Work item = What is the number of lines in the entries that contain "names"? Reply with that number only.

[Stored items from a collection]
⟨

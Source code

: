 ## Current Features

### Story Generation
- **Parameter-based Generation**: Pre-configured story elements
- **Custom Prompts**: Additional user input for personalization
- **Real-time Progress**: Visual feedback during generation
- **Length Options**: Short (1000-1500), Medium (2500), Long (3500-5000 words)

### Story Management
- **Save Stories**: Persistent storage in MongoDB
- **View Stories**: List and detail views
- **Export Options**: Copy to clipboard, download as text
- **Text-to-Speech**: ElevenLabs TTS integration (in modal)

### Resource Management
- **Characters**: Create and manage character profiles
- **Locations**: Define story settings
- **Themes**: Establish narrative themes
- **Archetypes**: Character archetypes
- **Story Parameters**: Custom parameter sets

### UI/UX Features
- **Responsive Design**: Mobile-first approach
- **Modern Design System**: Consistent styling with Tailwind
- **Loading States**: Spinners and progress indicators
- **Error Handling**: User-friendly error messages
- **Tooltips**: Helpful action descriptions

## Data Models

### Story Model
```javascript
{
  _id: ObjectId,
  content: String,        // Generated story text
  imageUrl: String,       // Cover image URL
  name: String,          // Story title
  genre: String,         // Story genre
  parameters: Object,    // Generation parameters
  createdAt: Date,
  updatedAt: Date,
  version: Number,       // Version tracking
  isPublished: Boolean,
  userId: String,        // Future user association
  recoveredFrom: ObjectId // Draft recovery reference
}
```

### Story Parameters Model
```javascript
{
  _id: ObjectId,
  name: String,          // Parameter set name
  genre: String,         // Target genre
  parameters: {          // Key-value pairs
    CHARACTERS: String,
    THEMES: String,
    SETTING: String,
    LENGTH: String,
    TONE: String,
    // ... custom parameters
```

⟩
⟨

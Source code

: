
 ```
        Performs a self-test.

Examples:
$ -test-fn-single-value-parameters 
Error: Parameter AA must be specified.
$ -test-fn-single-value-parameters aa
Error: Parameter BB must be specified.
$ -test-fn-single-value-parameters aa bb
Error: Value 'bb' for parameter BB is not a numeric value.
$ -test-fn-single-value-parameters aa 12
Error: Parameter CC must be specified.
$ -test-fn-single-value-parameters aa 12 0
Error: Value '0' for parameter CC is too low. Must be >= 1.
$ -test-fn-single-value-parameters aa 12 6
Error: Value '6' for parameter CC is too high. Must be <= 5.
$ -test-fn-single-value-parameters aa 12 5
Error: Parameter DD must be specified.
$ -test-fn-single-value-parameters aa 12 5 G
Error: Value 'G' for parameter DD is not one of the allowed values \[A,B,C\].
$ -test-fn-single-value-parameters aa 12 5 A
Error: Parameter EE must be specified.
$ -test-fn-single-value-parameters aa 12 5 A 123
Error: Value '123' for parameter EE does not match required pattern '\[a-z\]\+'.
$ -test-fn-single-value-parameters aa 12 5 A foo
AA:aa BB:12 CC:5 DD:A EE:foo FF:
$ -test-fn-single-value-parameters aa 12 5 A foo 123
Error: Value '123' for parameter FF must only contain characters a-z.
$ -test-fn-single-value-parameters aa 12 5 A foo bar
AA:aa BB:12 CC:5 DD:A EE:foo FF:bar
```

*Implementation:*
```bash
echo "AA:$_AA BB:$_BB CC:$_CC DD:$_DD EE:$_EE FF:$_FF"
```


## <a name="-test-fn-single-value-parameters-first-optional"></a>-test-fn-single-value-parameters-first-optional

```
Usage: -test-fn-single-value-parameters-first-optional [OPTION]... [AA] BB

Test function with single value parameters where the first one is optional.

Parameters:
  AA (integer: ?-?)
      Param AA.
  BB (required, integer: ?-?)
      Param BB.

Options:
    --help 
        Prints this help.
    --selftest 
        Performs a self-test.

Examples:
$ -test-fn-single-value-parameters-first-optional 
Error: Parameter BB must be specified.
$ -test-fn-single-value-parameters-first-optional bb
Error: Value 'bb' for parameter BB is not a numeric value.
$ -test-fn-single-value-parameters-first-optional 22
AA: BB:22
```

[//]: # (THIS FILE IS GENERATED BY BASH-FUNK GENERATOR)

⟩
⟨

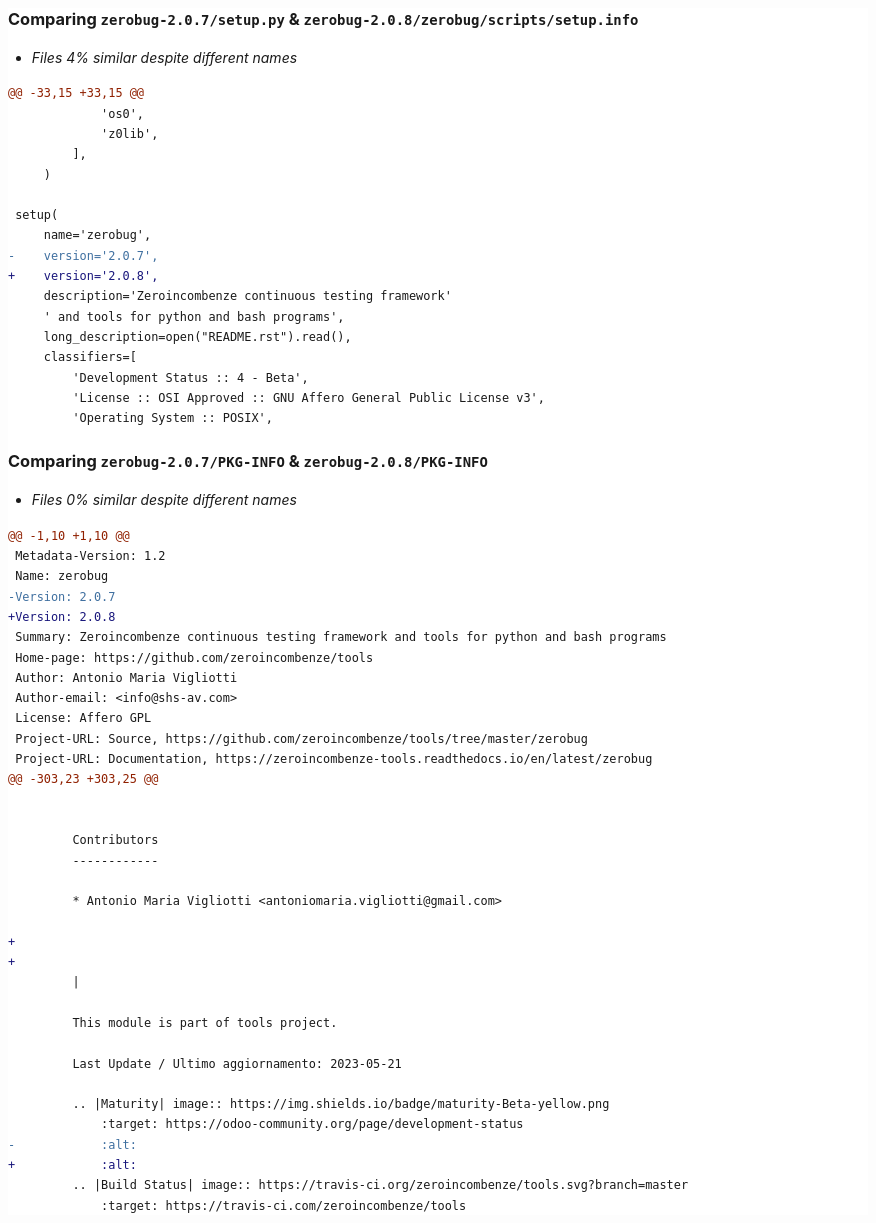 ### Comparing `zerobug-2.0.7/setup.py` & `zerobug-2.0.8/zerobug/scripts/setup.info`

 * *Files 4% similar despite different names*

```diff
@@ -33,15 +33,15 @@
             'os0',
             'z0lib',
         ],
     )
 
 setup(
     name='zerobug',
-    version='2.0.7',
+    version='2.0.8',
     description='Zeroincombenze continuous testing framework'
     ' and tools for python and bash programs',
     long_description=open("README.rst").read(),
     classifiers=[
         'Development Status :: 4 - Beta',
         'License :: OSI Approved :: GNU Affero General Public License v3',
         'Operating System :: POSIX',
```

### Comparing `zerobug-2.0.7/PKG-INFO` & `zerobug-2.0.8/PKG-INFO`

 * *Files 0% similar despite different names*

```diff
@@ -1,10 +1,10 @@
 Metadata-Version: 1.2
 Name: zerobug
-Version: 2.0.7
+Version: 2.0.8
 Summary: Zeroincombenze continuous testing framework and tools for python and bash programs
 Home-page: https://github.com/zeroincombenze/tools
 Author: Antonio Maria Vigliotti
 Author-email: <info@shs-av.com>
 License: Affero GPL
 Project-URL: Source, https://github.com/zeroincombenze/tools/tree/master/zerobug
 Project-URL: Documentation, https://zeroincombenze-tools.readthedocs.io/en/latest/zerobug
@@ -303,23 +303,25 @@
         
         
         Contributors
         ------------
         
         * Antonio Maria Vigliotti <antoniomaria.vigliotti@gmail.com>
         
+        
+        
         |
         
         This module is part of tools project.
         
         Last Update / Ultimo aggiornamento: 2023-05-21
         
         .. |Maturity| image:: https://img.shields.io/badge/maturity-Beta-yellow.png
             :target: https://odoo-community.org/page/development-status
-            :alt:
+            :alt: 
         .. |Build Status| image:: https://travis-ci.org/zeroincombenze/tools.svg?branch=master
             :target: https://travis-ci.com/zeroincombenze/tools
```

⟩

Answer to this exercise = 2